Within the entries below, every line containing "land" is to be copied.

*** Source material Section Begins ***

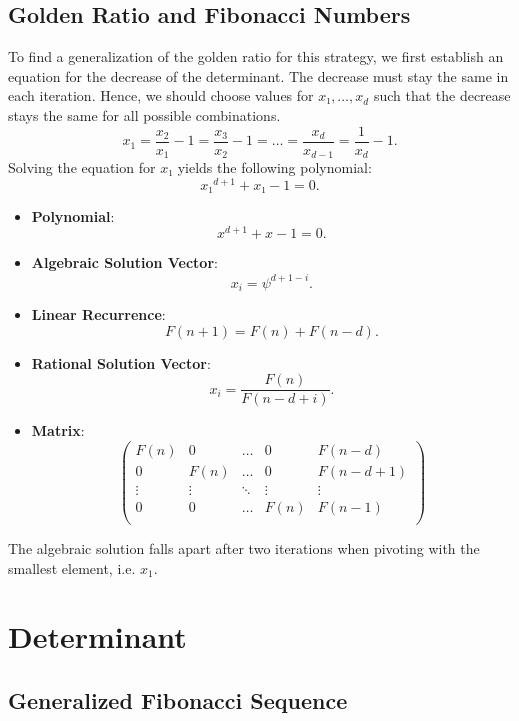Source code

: \documentclass[english,version-2020-11]{uzl-thesis}
\begin{document}
\section{Golden Ratio and Fibonacci Numbers}

To find a generalization of the golden ratio for this strategy,
we first establish an equation for the decrease of the determinant.
The decrease must stay the same in each iteration.
Hence, we should choose values for $x₁, \dots, x_d$ such that the decrease
stays the same for all possible combinations.
\[
  x_1 = \frac{x_2}{x_1} - 1 = \frac{x_3}{x_2} - 1 = \dots = \frac{x_d}{x_{d-1}} = \frac{1}{x_d} - 1.
\]
Solving the equation for $x₁$ yields the following polynomial:
\[
  x₁^{d+1} + x₁ - 1 = 0.
\]

\begin{itemize}
  \item \textbf{Polynomial}: \[x^{d+1} + x - 1 = 0.\]
  \item \textbf{Algebraic Solution Vector}: \[x_i = \psi^{d+1-i}.\]
  \item \textbf{Linear Recurrence}: \[F(n + 1) = F(n) + F(n - d).\]
  \item \textbf{Rational Solution Vector}: \[x_i = \frac{F(n)}{F(n-d+i)}.\]
  \item \textbf{Matrix}:
    \[\left(\begin{array}{cccc|c}
      F(n)   & 0      & \dots  & 0      & F(n - d) \\
        0    & F(n)   & \dots  & 0      & F(n - d + 1) \\
      \vdots & \vdots & \ddots & \vdots & \vdots   \\
        0    & 0      & \dots  & F(n)   & F(n - 1) \\
    \end{array}\right)\]
\end{itemize}

The algebraic solution falls apart after two iterations when pivoting with the
smallest element, i.e. $x_1$.


\chapter{Determinant}


\section{Generalized Fibonacci Sequence}
\end{document}
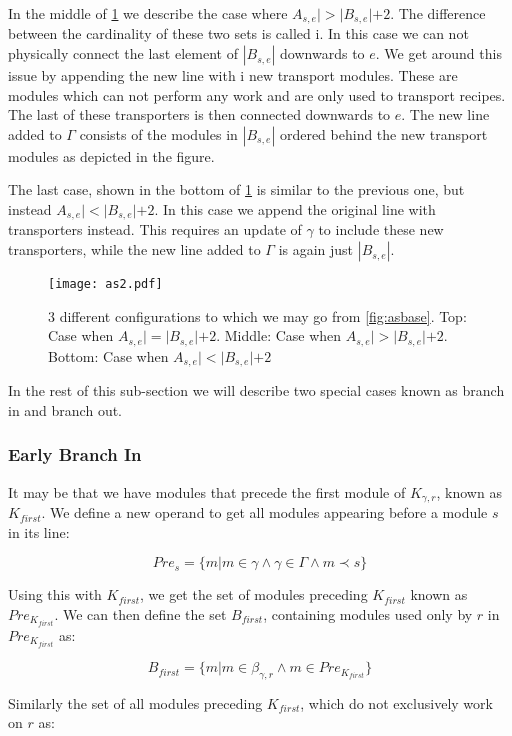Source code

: In the middle of \cref{fig:astrans} we describe the case where $A_{s,e}| > |B_{s,e}| + 2$. The difference between the cardinality of these two sets is called i.  In this case we can not physically connect the last element of $|B_{s,e}|$ downwards to $e$. We get around this issue by appending the new line with i new transport modules. These are modules which can not perform any work and are only used to transport recipes. The last of these transporters is then connected downwards to $e$. The new line added to $\Gamma$ consists of the modules in $|B_{s,e}|$ ordered behind the new transport modules as depicted in the figure. 

The last case, shown in the bottom of \cref{fig:astrans} is similar to the previous one, but instead $A_{s,e}| < |B_{s,e}| + 2$. In this case we append the original line with transporters instead. This requires an update of $\gamma$ to include these new transporters, while the new line added to $\Gamma$ is again just $|B_{s,e}|$. 

\begin{figure}[h]
\centering
\texttt{[image: as2.pdf]}
\caption{3 different configurations to which we may go from \cref{fig:asbase}. Top: Case when $A_{s,e}| = |B_{s,e}| + 2$. Middle: Case when $A_{s,e}| > |B_{s,e}| + 2$. Bottom: Case when $A_{s,e}| < |B_{s,e}| + 2$ }
\label{fig:astrans}
\end{figure}

In the rest of this sub-section we will describe two special cases known as branch in and branch out. 

\subsubsection{Early Branch In}\label{sssec:bi}
It may be that we have modules that precede the first module of $K_{\gamma ,r}$, known as $K_{first}$. We define a new operand to get all modules appearing before a module $s$ in its line:

\[Pre_{s} = \{m | m \in \gamma \land \gamma \in \Gamma \land m \prec s\}\]

Using this with $K_{first}$, we get the set of modules preceding $K_{first}$ known as $Pre_{K_{first}}$. We can then define the set $B_{first}$, containing modules used only by $r$ in $Pre_{K_{first}}$ as:

\[ B_{first} = \{m | m \in \beta_{\gamma ,r}  \land m \in Pre_{K_{first}} \} \]

Similarly the set of all modules preceding $K_{first}$, which do not exclusively work on $r$ as:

*** Source material Section Ends ***

▶ [Task solution]
\[Pre_{s} = \{m | m \in \gamma \land \gamma \in \Gamma \land m \prec s\}\]
\[ B_{first} = \{m | m \in \beta_{\gamma ,r}  \land m \in Pre_{K_{first}} \} \]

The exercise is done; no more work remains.